(Source records)
Start of Block
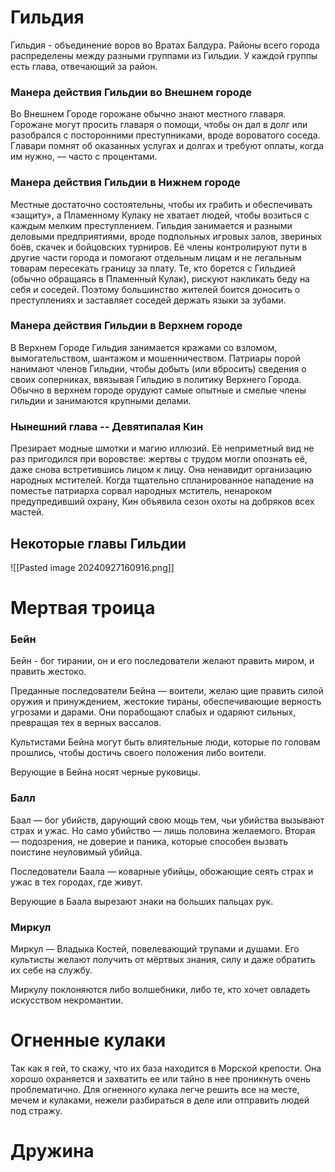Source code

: # Гильдия
Гильдия - объединение воров во Вратах Балдура. Районы всего города распределены между разными группами из Гильдии. У каждой группы есть глава, отвечающий за район.
### Манера действия Гильдии во Внешнем городе
Во Внешнем Городе горожане обычно знают местного главаря. Горожане могут просить главаря о помощи, чтобы он дал в долг или разобрался с посторонними преступниками, вроде вороватого соседа. Главари помнят об оказанных услугах и долгах и требуют оплаты,
когда им нужно, — часто с процентами.
### Манера действия Гильдии в Нижнем городе
Местные достаточно состоятельны, чтобы их грабить и обеспечивать «защиту», а Пламенному Кулаку не хватает людей, чтобы возиться с каждым мелким преступлением. Гильдия занимается и разными деловыми предприятиями, вроде подпольных игровых залов, звериных боёв, скачек и бойцовских турниров. Её члены контролируют пути в другие части города и помогают отдельным лицам и не легальным товарам пересекать границу за плату. Те, кто борется с Гильдией (обычно обращаясь в Пламенный Кулак), рискуют накликать беду на себя и соседей. Поэтому большинство жителей боится доносить о преступлениях и заставляет соседей держать языки за зубами.

### Манера действия Гильдии в Верхнем городе
В Верхнем Городе Гильдия занимается кражами со взломом, вымогательством, шантажом и мошенничеством. Патриары порой нанимают членов Гильдии, чтобы добыть (или вбросить) сведения о своих соперниках, ввязывая Гильдию в политику Верхнего Города. Обычно в верхнем городе орудуют самые опытные и смелые члены гильдии и занимаются крупными делами.

### Нынешний глава -- Девятипалая Кин
Презирает модные шмотки и магию иллюзий. Её неприметный вид не раз пригодился при воровстве: жертвы с трудом могли опознать её, даже снова встретившись лицом к лицу.
Она ненавидит организацию народных мстителей. Когда тщательно спланированное нападение на поместье патриарха сорвал народных мститель, ненароком предупредивший охрану, Кин объявила сезон охоты на добряков всех мастей.

## Некоторые главы Гильдии
![[Pasted image 20240927160916.png]]
# Мертвая троица
### Бейн
Бейн - бог тирании, он и его последователи желают править миром, и править жестоко.

Преданные последователи Бейна — воители, желаю
щие править силой оружия и принуждением, жестокие
тираны, обеспечивающие верность угрозами и дарами.
Они порабощают слабых и одаряют сильных, превращая
тех в верных вассалов.

Культистами Бейна могут быть влиятельные люди, которые по головам прошлись, чтобы достичь своего положения либо воители.

Верующие в Бейна носят черные руковицы.
### Балл
Баал — бог убийств, дарующий свою мощь тем, чьи
убийства вызывают страх и ужас. Но само убийство —
лишь половина желаемого. Вторая — подозрения, не
доверие и паника, которые способен вызвать поистине
неуловимый убийца.

Последователи Баала — коварные
убийцы, обожающие сеять страх и ужас в тех городах,
где живут.

Верующие в Баала вырезают знаки на больших пальцах рук.

### Миркул
Миркул — Владыка Костей, повелевающий трупами
и душами. Его культисты желают получить от мёртвых
знания, силу и даже обратить их себе на службу.

Миркулу поклоняются либо волшебники, либо те,
кто хочет овладеть искусством некромантии.




# Огненные кулаки
Так как я гей, то скажу, что их база находится в Морской крепости. Она хорошо охраняется и захватить ее или тайно в нее проникнуть очень проблематично. Для огненного кулака легче решить все на месте, мечем и кулаками, нежели разбираться в деле или отправить людей под стражу.
# Дружина
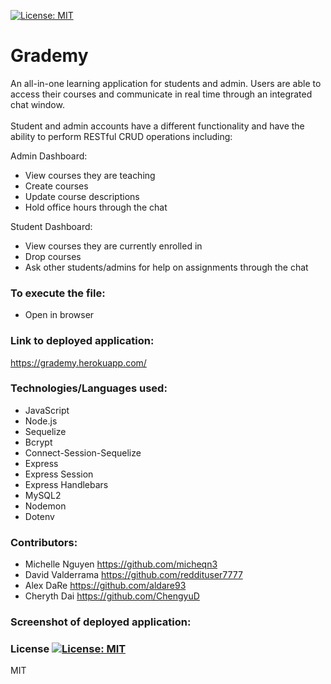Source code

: [![License: MIT](https://img.shields.io/badge/License-MIT-yellow.svg)](https://opensource.org/licenses/MIT)
# Grademy

An all-in-one learning application for students and admin. Users are able to access their courses and 
communicate in real time through an integrated chat window. <br> <br>
Student and admin accounts have a different functionality and have the ability to perform RESTful CRUD operations including: 

Admin Dashboard:
- View courses they are teaching 
- Create courses
- Update course descriptions
- Hold office hours through the chat

Student Dashboard:
- View courses they are currently enrolled in 
- Drop courses 
- Ask other students/admins for help on assignments through the chat

### To execute the file: 

- Open in browser

### Link to deployed application:

https://grademy.herokuapp.com/

### Technologies/Languages used:

  - JavaScript
  - Node.js
  - Sequelize
  - Bcrypt
  - Connect-Session-Sequelize
  - Express
  - Express Session
  - Express Handlebars
  - MySQL2
  - Nodemon
  - Dotenv

### Contributors:

* Michelle Nguyen https://github.com/micheqn3
* David Valderrama https://github.com/reddituser7777
* Alex DaRe https://github.com/aldare93
* Cheryth Dai https://github.com/ChengyuD

### Screenshot of deployed application:


### License [![License: MIT](https://img.shields.io/badge/License-MIT-yellow.svg)](https://opensource.org/licenses/MIT)

MIT 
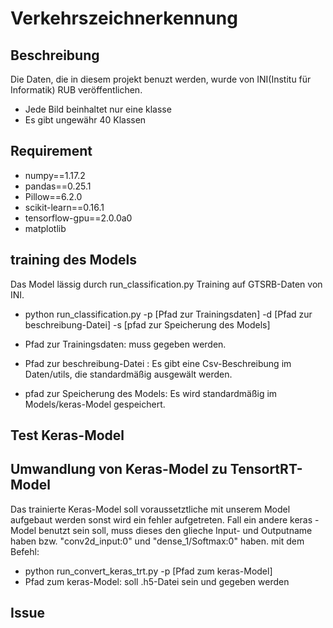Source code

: # Verkehrszeichnerkennung

## Beschreibung

Die Daten, die in diesem projekt benuzt werden, wurde von INI(Institu für Informatik) RUB
veröffentlichen.

- Jede Bild beinhaltet nur eine klasse
- Es gibt ungewähr 40 Klassen

## Requirement

- numpy==1.17.2
- pandas==0.25.1
- Pillow==6.2.0
- scikit-learn==0.16.1
- tensorflow-gpu==2.0.0a0
- matplotlib

## training des Models

Das Model lässig durch run_classification.py
Training auf GTSRB-Daten von INI.

- python run_classification.py -p [Pfad zur Trainingsdaten] -d [Pfad zur beschreibung-Datei] -s [pfad zur Speicherung des Models]

- Pfad zur Trainingsdaten: muss gegeben werden.
- Pfad zur beschreibung-Datei : Es gibt eine Csv-Beschreibung im Daten/utils, die standardmäßig ausgewält werden.
- pfad zur Speicherung des Models: Es wird standardmäßig im Models/keras-Model gespeichert.

## Test Keras-Model

## Umwandlung von Keras-Model zu TensortRT-Model

Das trainierte Keras-Model soll voraussetztliche mit unserem Model aufgebaut werden sonst wird ein fehler aufgetreten.
Fall ein andere keras - Model benutzt sein soll, muss dieses den glieche Input- und Outputname haben bzw. "conv2d_input:0" und "dense_1/Softmax:0" haben.
mit dem Befehl:

- python run_convert_keras_trt.py -p [Pfad zum keras-Model]
- Pfad zum keras-Model: soll .h5-Datei sein und gegeben werden

## Issue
End of Block
● WHAT YOU ARE ASKED TO DO
A verbatim copy of the data, pictures removed, is the expected result.

● ANSWER TO THE EXERCISE
Source code

: # Гильдия
Гильдия - объединение воров во Вратах Балдура. Районы всего города распределены между разными группами из Гильдии. У каждой группы есть глава, отвечающий за район.
### Манера действия Гильдии во Внешнем городе
Во Внешнем Городе горожане обычно знают местного главаря. Горожане могут просить главаря о помощи, чтобы он дал в долг или разобрался с посторонними преступниками, вроде вороватого соседа. Главари помнят об оказанных услугах и долгах и требуют оплаты,
когда им нужно, — часто с процентами.
### Манера действия Гильдии в Нижнем городе
Местные достаточно состоятельны, чтобы их грабить и обеспечивать «защиту», а Пламенному Кулаку не хватает людей, чтобы возиться с каждым мелким преступлением. Гильдия занимается и разными деловыми предприятиями, вроде подпольных игровых залов, звериных боёв, скачек и бойцовских турниров. Её члены контролируют пути в другие части города и помогают отдельным лицам и не легальным товарам пересекать границу за плату. Те, кто борется с Гильдией (обычно обращаясь в Пламенный Кулак), рискуют накликать беду на себя и соседей. Поэтому большинство жителей боится доносить о преступлениях и заставляет соседей держать языки за зубами.

### Манера действия Гильдии в Верхнем городе
В Верхнем Городе Гильдия занимается кражами со взломом, вымогательством, шантажом и мошенничеством. Патриары порой нанимают членов Гильдии, чтобы добыть (или вбросить) сведения о своих соперниках, ввязывая Гильдию в политику Верхнего Города. Обычно в верхнем городе орудуют самые опытные и смелые члены гильдии и занимаются крупными делами.

### Нынешний глава -- Девятипалая Кин
Презирает модные шмотки и магию иллюзий. Её неприметный вид не раз пригодился при воровстве: жертвы с трудом могли опознать её, даже снова встретившись лицом к лицу.
Она ненавидит организацию народных мстителей. Когда тщательно спланированное нападение на поместье патриарха сорвал народных мститель, ненароком предупредивший охрану, Кин объявила сезон охоты на добряков всех мастей.

## Некоторые главы Гильдии
![[Pasted image 20240927160916.png]]
# Мертвая троица
### Бейн
Бейн - бог тирании, он и его последователи желают править миром, и править жестоко.

Преданные последователи Бейна — воители, желаю
щие править силой оружия и принуждением, жестокие
тираны, обеспечивающие верность угрозами и дарами.
Они порабощают слабых и одаряют сильных, превращая
тех в верных вассалов.

Культистами Бейна могут быть влиятельные люди, которые по головам прошлись, чтобы достичь своего положения либо воители.

Верующие в Бейна носят черные руковицы.
### Балл
Баал — бог убийств, дарующий свою мощь тем, чьи
убийства вызывают страх и ужас. Но само убийство —
лишь половина желаемого. Вторая — подозрения, не
доверие и паника, которые способен вызвать поистине
неуловимый убийца.

Последователи Баала — коварные
убийцы, обожающие сеять страх и ужас в тех городах,
где живут.

Верующие в Баала вырезают знаки на больших пальцах рук.

### Миркул
Миркул — Владыка Костей, повелевающий трупами
и душами. Его культисты желают получить от мёртвых
знания, силу и даже обратить их себе на службу.

Миркулу поклоняются либо волшебники, либо те,
кто хочет овладеть искусством некромантии.




# Огненные кулаки
Так как я гей, то скажу, что их база находится в Морской крепости. Она хорошо охраняется и захватить ее или тайно в нее проникнуть очень проблематично. Для огненного кулака легче решить все на месте, мечем и кулаками, нежели разбираться в деле или отправить людей под стражу.
# Дружина
Source code

: [![License: MIT](https://img.shields.io/badge/License-MIT-yellow.svg)](https://opensource.org/licenses/MIT)
# Grademy

An all-in-one learning application for students and admin. Users are able to access their courses and 
communicate in real time through an integrated chat window. <br> <br>
Student and admin accounts have a different functionality and have the ability to perform RESTful CRUD operations including: 

Admin Dashboard:
- View courses they are teaching 
- Create courses
- Update course descriptions
- Hold office hours through the chat

Student Dashboard:
- View courses they are currently enrolled in 
- Drop courses 
- Ask other students/admins for help on assignments through the chat

### To execute the file: 

- Open in browser

### Link to deployed application:

https://grademy.herokuapp.com/

### Technologies/Languages used:

  - JavaScript
  - Node.js
  - Sequelize
  - Bcrypt
  - Connect-Session-Sequelize
  - Express
  - Express Session
  - Express Handlebars
  - MySQL2
  - Nodemon
  - Dotenv

### Contributors:

* Michelle Nguyen https://github.com/micheqn3
* David Valderrama https://github.com/reddituser7777
* Alex DaRe https://github.com/aldare93
* Cheryth Dai https://github.com/ChengyuD

### Screenshot of deployed application:


### License [![License: MIT](https://img.shields.io/badge/License-MIT-yellow.svg)](https://opensource.org/licenses/MIT)

MIT 
Source code

: # Verkehrszeichnerkennung

## Beschreibung

Die Daten, die in diesem projekt benuzt werden, wurde von INI(Institu für Informatik) RUB
veröffentlichen.

- Jede Bild beinhaltet nur eine klasse
- Es gibt ungewähr 40 Klassen

## Requirement

- numpy==1.17.2
- pandas==0.25.1
- Pillow==6.2.0
- scikit-learn==0.16.1
- tensorflow-gpu==2.0.0a0
- matplotlib

## training des Models

Das Model lässig durch run_classification.py
Training auf GTSRB-Daten von INI.

- python run_classification.py -p [Pfad zur Trainingsdaten] -d [Pfad zur beschreibung-Datei] -s [pfad zur Speicherung des Models]

- Pfad zur Trainingsdaten: muss gegeben werden.
- Pfad zur beschreibung-Datei : Es gibt eine Csv-Beschreibung im Daten/utils, die standardmäßig ausgewält werden.
- pfad zur Speicherung des Models: Es wird standardmäßig im Models/keras-Model gespeichert.

## Test Keras-Model

## Umwandlung von Keras-Model zu TensortRT-Model

Das trainierte Keras-Model soll voraussetztliche mit unserem Model aufgebaut werden sonst wird ein fehler aufgetreten.
Fall ein andere keras - Model benutzt sein soll, muss dieses den glieche Input- und Outputname haben bzw. "conv2d_input:0" und "dense_1/Softmax:0" haben.
mit dem Befehl:

- python run_convert_keras_trt.py -p [Pfad zum keras-Model]
- Pfad zum keras-Model: soll .h5-Datei sein und gegeben werden

## Issue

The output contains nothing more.